Queryable concept map of a codebase for LLM coding agents

These details have not been verified by PyPI

Project description

combfind

When an AI coding agent gets a ticket like "users get logged out randomly on mobile," it has two failure modes: it reads too many files burning tokens and time, or it finds a relevant file and patches it locally, missing that the bug lives in shared code, an interface, or a sibling implementation.

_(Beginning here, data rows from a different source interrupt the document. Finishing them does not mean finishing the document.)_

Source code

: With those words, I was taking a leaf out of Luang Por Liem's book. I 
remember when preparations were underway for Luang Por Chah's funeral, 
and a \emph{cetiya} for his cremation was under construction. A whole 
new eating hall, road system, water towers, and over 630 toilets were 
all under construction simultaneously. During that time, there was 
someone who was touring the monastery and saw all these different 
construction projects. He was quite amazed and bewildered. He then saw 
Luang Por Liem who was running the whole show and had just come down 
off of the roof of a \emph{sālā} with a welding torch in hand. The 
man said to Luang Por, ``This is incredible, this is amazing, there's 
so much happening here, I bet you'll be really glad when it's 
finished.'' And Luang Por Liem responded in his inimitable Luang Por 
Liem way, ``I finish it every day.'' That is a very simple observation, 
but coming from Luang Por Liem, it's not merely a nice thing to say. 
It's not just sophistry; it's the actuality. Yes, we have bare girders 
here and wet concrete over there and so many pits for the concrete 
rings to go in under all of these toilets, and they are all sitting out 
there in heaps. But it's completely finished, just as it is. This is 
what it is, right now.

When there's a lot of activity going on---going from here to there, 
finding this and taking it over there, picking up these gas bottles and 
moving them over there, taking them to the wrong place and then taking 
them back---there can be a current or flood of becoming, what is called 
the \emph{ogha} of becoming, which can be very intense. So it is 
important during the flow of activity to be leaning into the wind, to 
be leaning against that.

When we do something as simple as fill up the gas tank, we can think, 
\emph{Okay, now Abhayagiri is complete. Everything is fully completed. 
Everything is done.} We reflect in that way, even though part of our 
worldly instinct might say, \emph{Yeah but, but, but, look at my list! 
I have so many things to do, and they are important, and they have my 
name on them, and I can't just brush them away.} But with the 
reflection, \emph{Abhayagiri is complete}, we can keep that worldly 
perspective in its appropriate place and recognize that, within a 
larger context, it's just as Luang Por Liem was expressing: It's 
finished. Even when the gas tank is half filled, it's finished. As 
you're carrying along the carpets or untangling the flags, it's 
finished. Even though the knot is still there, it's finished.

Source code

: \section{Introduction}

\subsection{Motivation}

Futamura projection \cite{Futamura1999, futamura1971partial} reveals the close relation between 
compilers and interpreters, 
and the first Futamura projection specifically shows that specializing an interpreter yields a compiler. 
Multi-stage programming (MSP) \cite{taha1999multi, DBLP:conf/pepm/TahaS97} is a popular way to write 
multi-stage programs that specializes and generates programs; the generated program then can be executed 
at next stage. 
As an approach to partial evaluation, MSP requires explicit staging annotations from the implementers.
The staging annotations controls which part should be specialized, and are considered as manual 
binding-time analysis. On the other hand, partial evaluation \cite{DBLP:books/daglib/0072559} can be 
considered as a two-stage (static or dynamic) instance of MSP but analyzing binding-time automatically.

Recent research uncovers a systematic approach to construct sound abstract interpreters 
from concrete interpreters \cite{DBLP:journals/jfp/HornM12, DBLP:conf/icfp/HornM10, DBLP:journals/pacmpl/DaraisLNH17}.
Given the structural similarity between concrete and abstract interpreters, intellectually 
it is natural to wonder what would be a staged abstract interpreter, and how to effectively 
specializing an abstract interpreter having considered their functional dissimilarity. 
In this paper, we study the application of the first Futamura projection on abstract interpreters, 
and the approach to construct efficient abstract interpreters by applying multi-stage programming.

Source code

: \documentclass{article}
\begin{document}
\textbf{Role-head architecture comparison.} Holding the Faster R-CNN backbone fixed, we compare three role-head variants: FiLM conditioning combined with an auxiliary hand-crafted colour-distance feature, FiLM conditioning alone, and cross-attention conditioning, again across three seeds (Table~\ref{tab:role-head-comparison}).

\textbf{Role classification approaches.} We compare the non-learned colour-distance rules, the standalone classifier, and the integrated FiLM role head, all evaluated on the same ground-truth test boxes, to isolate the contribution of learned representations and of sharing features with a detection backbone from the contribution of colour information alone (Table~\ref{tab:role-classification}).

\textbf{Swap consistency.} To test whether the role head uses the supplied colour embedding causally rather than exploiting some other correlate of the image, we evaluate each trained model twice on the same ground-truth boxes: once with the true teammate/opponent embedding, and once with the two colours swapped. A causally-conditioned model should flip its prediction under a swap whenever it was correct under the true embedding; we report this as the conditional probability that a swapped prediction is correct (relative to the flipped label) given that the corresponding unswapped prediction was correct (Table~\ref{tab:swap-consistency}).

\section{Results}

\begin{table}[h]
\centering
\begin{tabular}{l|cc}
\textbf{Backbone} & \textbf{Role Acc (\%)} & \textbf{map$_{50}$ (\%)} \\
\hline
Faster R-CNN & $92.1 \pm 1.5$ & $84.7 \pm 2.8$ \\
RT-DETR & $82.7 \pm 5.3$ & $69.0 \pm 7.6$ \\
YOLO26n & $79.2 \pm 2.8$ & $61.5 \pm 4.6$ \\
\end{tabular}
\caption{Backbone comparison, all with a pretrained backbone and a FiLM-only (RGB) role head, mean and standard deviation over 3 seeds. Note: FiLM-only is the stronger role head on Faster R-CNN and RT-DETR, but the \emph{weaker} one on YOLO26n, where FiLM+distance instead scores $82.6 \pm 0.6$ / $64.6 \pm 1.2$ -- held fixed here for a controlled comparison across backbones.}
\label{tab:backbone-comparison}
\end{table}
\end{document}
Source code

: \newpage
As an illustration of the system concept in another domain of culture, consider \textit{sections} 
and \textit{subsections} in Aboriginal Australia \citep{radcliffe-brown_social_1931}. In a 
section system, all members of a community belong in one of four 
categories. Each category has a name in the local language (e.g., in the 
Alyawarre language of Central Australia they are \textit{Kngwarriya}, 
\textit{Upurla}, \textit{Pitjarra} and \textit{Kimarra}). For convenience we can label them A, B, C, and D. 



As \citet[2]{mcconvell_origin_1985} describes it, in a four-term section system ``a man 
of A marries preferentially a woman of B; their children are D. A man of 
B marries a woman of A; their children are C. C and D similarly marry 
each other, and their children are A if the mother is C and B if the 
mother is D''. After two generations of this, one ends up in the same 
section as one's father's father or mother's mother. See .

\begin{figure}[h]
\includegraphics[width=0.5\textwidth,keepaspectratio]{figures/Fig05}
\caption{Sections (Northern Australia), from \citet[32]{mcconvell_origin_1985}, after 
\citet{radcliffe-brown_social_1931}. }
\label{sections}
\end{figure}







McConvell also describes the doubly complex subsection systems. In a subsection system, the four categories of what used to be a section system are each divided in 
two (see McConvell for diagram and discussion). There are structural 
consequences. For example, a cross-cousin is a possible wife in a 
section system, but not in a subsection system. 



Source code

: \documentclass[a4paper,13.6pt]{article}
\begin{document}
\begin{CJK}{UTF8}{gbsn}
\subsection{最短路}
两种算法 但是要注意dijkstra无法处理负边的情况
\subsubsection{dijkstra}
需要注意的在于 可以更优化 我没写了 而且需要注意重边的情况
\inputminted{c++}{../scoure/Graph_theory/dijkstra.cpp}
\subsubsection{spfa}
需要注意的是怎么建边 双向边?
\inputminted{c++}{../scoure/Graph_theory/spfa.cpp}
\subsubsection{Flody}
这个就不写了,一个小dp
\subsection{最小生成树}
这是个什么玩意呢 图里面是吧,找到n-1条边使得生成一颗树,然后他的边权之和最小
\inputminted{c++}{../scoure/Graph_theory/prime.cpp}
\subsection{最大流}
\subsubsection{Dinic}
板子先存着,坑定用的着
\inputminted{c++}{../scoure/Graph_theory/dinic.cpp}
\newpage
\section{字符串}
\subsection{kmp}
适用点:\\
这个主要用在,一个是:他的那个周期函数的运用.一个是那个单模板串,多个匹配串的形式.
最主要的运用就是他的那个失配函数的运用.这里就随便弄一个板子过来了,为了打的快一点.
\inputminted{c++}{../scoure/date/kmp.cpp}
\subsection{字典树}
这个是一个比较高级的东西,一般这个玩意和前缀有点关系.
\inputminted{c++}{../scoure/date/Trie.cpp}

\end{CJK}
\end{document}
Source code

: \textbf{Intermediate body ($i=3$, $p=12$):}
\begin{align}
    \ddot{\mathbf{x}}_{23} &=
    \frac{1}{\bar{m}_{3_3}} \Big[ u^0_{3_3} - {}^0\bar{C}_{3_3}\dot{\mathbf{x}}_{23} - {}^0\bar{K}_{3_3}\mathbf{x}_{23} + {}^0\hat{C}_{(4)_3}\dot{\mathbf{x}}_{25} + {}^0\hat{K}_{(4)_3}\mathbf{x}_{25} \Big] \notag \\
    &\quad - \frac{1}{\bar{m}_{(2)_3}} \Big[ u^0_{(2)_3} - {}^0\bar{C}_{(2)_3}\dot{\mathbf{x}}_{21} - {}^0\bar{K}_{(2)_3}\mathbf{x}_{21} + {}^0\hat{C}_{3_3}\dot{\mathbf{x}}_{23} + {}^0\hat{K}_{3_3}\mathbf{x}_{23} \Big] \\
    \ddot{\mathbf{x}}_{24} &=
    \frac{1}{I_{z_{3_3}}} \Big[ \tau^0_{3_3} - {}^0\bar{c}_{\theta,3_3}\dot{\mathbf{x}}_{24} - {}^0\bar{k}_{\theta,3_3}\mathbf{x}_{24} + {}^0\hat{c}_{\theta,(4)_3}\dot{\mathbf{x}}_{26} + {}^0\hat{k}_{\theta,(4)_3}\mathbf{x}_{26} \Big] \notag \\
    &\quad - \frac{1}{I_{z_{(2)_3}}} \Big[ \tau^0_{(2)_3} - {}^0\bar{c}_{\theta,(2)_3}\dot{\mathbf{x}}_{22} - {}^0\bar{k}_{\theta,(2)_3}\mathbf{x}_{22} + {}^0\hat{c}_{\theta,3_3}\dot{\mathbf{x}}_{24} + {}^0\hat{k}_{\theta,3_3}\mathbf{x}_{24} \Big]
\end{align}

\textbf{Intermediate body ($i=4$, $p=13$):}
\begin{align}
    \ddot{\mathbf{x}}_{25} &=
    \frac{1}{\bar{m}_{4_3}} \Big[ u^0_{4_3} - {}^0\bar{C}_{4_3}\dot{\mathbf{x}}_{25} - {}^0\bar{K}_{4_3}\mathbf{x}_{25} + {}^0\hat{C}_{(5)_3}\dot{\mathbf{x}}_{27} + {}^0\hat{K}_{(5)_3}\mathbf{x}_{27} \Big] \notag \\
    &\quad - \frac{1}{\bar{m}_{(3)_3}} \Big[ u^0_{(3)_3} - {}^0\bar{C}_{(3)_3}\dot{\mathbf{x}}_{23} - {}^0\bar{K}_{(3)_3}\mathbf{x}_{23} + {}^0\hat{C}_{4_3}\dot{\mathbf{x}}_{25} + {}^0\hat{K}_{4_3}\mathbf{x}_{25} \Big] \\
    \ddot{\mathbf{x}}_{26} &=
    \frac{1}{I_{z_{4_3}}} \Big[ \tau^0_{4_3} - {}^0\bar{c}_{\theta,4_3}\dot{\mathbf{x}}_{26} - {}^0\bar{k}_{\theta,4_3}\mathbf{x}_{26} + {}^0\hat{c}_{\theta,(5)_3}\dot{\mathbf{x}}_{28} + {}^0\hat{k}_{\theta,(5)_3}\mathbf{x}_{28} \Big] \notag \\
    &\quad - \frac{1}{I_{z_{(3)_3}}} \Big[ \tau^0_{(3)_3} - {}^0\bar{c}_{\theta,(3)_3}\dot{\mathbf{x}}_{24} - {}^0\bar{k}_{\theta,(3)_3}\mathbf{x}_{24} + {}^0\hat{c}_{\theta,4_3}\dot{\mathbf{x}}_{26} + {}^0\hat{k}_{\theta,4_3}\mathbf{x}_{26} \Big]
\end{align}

combfind fixes this. It builds a concept map of a codebase so an agent can query "session token refresh" and get back ranked symbols with files and line ranges. The key is what it tells you about structure: is this an interface, an implementation, or one of several siblings that all need to change together? That context is what prevents a local patch to the wrong layer. In practice it cuts orientation-phase token cost by 50-66% (measured on one dev loop; your mileage will vary): the agent reads 3-5 targeted files instead of scanning dozens.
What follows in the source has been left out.